The concrete storage backend used by your firmware is chosen by the device type. In the Device implementation, the type StorageDriver = ... associated type binds that device to a specific storage driver implementation.

rust
pub struct MyDevice;

impl Device for MyDevice {
	type StorageDriver = lokey_nrf::DefaultStorageDriver;
	// ...
}

Example Entry implementation

This example implements Entry for MyEntry as a singleton, meaning there can be no more than one instance of this entry type in storage. This is achieved by using () as the tag parameter and returning a fixed tag.
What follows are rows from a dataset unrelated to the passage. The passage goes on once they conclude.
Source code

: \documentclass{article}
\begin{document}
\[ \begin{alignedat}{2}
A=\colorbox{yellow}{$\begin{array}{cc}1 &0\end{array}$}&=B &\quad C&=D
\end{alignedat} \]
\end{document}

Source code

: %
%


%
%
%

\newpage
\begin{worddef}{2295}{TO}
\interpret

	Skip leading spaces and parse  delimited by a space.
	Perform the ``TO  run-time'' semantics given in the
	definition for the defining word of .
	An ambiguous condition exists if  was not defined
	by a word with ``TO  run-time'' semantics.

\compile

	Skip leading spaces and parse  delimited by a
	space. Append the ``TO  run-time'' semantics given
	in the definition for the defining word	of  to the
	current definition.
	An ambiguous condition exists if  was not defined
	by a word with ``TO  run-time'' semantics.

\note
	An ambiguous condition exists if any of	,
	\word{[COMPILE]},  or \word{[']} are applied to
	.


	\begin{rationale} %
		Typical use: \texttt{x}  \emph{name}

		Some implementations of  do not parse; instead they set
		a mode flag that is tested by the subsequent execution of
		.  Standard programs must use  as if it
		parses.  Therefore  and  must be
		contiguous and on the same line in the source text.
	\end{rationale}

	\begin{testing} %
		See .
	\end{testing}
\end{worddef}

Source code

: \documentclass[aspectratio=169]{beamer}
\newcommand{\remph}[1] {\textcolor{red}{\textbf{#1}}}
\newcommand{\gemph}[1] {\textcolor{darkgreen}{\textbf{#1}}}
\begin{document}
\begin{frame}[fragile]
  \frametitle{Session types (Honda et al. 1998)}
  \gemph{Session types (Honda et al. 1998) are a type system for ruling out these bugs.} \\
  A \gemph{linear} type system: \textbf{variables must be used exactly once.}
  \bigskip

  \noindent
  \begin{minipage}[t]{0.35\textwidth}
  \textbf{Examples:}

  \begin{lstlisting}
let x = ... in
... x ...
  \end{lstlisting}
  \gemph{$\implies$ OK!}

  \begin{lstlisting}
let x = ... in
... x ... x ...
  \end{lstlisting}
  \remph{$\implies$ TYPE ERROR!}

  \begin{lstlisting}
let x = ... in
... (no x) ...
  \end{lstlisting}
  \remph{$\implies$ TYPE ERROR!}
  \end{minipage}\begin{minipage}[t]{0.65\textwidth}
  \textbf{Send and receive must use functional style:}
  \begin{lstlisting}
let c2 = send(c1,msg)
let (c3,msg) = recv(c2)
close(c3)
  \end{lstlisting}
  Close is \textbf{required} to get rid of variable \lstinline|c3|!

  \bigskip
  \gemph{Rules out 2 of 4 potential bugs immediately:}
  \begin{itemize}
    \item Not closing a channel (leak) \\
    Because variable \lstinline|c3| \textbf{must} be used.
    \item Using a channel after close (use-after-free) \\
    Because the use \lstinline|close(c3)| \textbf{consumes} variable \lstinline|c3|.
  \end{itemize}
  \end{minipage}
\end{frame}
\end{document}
If you wanted to store multiple boolean values, you could for example use u8 as the tag parameter and return a tag that incorporates the parameter value, allowing up to 256 distinct entries.

rust
use generic_array::GenericArray;
use lokey::storage::{Entry, ENTRY_TAG_SIZE};

struct MyEntry(bool);

impl Entry for MyEntry {
	type Size = typenum::U1;
	type TagParams = ();

	fn tag(_: Self::TagParams) -> [u8; ENTRY_TAG_SIZE] {
		// Random tag to uniqule identify this entry
		[0x31, 0x42, 0xcd, 0x95, 0x94, 0xce, 0xe3, 0x17]
	}

	fn from_bytes(bytes: &GenericArray<u8, Self::Size>) -> Option<Self> {
		Some(Self(bytes[0] != 0))
	}

	fn to_bytes(&self) -> GenericArray<u8, Self::Size> {
		[self.0 as u8].into()
	}
}

// Store the entry
storage.store((), MyEntry(true)).await?;
// Calling store again will overwrite the previous value, since the tag is the same
storage.store((), MyEntry(false)).await?;

// Fetch the entry
let value = storage.fetch::<MyEntry>(()).await?;

// Remove the entry
storage.remove::<MyEntry>(()).await?;

Provided implementations

The following storage implementations are provided:

Crates that provide MCU support (for example lokey_nrf and lokey_rp) typically expose a DefaultStorageDriver that creates a DefaultStorage configured for the chip's flash layout.